El móvil se ilumina. Recibo un mensaje de WhatsApp de J3: “Hola Isa. Esta mañana he hablado con el del banco. Os ve a los tres aplaudiendo a las ocho”. Emoji de manos aplaudiendo.
Me quedo mirando la pantalla, procesando la información. El teléfono vuelve a iluminarse. “Me ha dicho que huele muy bien cuando ponéis la barbacoa”. Carita con la lengua fuera, guiño.
Ahora sí que me pongo alerta. Miro a mi alrededor, como si en vez de en mi salón estuviera en un campo minado. La cortina está entreabierta, así que doy un paso a la izquierda para ocultarme tras ella. Desde allí escribo un mensaje con toda la rapidez que me permite el teclado: “¿El del banco? ¿Quién es? ¿Y cómo nos conoce?”.
En la pantalla parpadea el irritante aviso de “escribiendo”, que se prolonga durante largo rato, hasta que aparece un mensaje nada revelador: “Vive enfrente. No sé en que piso…. Una vez le comenté que vivías ahí”.

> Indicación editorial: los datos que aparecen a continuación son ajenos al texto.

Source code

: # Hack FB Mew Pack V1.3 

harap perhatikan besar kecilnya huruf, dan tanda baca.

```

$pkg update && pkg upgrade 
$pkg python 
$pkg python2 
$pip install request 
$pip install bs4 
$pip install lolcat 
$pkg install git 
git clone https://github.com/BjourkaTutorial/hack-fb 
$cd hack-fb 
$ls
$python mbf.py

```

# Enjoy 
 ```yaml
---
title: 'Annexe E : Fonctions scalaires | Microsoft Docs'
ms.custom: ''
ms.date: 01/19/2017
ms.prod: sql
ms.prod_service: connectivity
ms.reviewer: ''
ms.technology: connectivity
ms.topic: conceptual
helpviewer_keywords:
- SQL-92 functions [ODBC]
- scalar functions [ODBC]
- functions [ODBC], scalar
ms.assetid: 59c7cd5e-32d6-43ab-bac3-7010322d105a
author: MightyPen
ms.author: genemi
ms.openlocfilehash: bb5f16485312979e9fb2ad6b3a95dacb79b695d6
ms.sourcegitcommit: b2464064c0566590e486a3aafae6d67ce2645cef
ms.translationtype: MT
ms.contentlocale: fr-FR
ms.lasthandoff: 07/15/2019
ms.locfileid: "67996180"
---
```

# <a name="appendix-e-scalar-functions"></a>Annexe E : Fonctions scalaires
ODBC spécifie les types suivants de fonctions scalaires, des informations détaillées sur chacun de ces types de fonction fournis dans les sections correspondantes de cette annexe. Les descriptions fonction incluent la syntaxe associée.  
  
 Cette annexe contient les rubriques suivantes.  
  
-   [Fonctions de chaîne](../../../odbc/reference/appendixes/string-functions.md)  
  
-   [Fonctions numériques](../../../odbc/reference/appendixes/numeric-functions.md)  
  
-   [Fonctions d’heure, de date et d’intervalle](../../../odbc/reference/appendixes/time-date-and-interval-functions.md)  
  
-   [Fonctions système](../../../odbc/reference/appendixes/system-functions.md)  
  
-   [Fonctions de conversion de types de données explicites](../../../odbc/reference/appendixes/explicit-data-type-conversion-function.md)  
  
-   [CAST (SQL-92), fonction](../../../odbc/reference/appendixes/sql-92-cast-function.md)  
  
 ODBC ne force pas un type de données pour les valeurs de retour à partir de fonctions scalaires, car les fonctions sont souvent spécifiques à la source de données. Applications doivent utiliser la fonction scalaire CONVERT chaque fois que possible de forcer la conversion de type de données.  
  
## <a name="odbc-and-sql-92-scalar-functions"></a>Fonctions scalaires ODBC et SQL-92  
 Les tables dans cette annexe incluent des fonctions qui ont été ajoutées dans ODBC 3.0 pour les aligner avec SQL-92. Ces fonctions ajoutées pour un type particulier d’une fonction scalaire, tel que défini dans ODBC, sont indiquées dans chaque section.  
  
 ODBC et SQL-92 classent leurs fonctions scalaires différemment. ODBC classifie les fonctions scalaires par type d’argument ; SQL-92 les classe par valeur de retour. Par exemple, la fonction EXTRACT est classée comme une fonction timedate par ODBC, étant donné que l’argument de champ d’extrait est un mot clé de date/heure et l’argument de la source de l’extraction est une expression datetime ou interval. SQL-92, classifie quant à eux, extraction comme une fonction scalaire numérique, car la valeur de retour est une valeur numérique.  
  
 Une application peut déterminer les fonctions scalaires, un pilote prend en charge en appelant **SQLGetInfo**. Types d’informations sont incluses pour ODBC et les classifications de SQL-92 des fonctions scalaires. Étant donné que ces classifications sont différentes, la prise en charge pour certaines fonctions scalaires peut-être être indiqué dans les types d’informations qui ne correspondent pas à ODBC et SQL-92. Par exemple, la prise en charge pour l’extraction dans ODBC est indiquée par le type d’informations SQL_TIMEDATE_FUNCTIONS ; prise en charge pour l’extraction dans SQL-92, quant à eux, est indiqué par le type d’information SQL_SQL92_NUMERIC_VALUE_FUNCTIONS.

Paso revista a los vecinos. Tiene que ser alguien que esté lo suficientemente cerca como para oler mi ternasco a la brasa de los domingos. Descarto a los abuelos. Algunos ya deben llevar varias décadas jubilados. En cuanto al resto, no lo tengo claro. Mando varios mensajes sin lograr obtener más información. En ese momento, la gente empieza a aplaudir. Me asomo al balcón con recelo. Sé que alguien me está mirando, probablemente apunta todos mis movimientos en una libreta que guarda debajo del colchón —hoy han hecho churrasco. Hoy no ha habido barbacoa porque ha llovido. — pero no sé quién es. Aplaudo con mi mejor sonrisa mientras paso revista a los balcones. Debería haberme puesto las gafas de sol, pero dadas las horas hubiera podido levantar sospechas. Actúa con normalidad, pienso, y aplaudo con más ímpetu, tanto, que un hombre que volvía de comprar el pan me saluda con alegría desde la acera. Todos los vecinos me sonríen con amabilidad, pero para mi disgusto nadie lleva una gorra de propaganda de un banco, una corbata corporativa y ninguno levanta los brazos al verme y gritan soy yo, el que habla con J3. Sea quien sea, sé que está ahí y que, tarde o temprano, lo descubriré. Aunque para ello tenga que abrirme una cuenta corriente.